#### HOW TO COMPLETE THIS TASK:
Please restate word for word only the lines that start at the one containing "In special relativity, simultaneity" and continue to the final line of the material.
── DATA PROVIDED
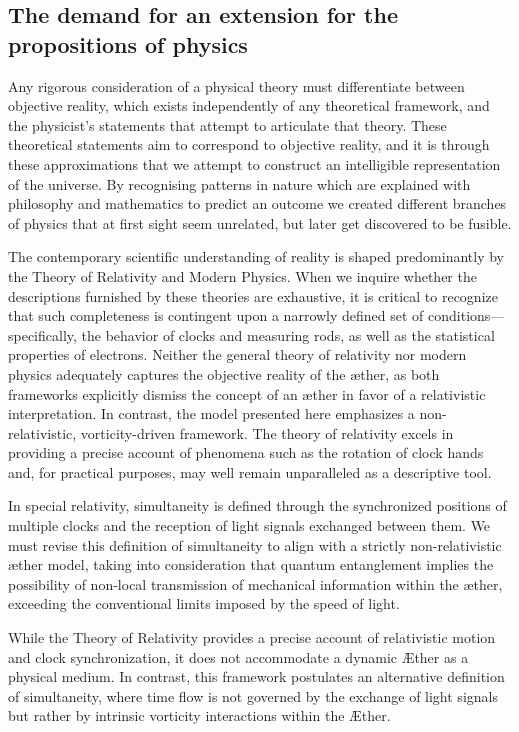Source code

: \subsection{The demand for an extension for the propositions of physics}\label{subsec:introduction}

Any rigorous consideration of a physical theory must differentiate between objective reality, which exists independently of any theoretical framework, and the physicist's statements that attempt to articulate that theory.
These theoretical statements aim to correspond to objective reality, and it is through these approximations that we attempt to construct an intelligible representation of the universe.
By recognising patterns in nature which are explained with philosophy and mathematics to predict an outcome we created different branches of physics that at first sight seem unrelated, but later get discovered to be fusible.

The contemporary scientific understanding of reality is shaped predominantly by the Theory of Relativity and Modern Physics.
When we inquire whether the descriptions furnished by these theories are exhaustive, it is critical to recognize that such completeness is contingent upon a narrowly defined set of conditions—specifically, the behavior of clocks and measuring rods, as well as the statistical properties of electrons.
Neither the general theory of relativity nor modern physics adequately captures the objective reality of the \ae ther, as both frameworks explicitly dismiss the concept of an \ae ther in favor of a relativistic interpretation.
In contrast, the model presented here emphasizes a non-relativistic, vorticity-driven framework.
The theory of relativity excels in providing a precise account of phenomena such as the rotation of clock hands and, for practical purposes, may well remain unparalleled as a descriptive tool.

In special relativity, simultaneity is defined through the synchronized positions of multiple clocks and the reception of light signals exchanged between them.
We must revise this definition of simultaneity to align with a strictly non-relativistic \ae ther model, taking into consideration that quantum entanglement implies the possibility of non-local transmission of mechanical information within the \ae ther, exceeding the conventional limits imposed by the speed of light.

While the Theory of Relativity provides a precise account of relativistic motion and clock synchronization, it does not accommodate a dynamic \AE ther as a physical medium.
In contrast, this framework postulates an alternative definition of simultaneity, where time flow is not governed by the exchange of light signals but rather by intrinsic vorticity interactions within the \AE ther.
────
#### RESULT FOR THIS TASK:
In special relativity, simultaneity is defined through the synchronized positions of multiple clocks and the reception of light signals exchanged between them.
We must revise this definition of simultaneity to align with a strictly non-relativistic \ae ther model, taking into consideration that quantum entanglement implies the possibility of non-local transmission of mechanical information within the \ae ther, exceeding the conventional limits imposed by the speed of light.

While the Theory of Relativity provides a precise account of relativistic motion and clock synchronization, it does not accommodate a dynamic \AE ther as a physical medium.
In contrast, this framework postulates an alternative definition of simultaneity, where time flow is not governed by the exchange of light signals but rather by intrinsic vorticity interactions within the \AE ther.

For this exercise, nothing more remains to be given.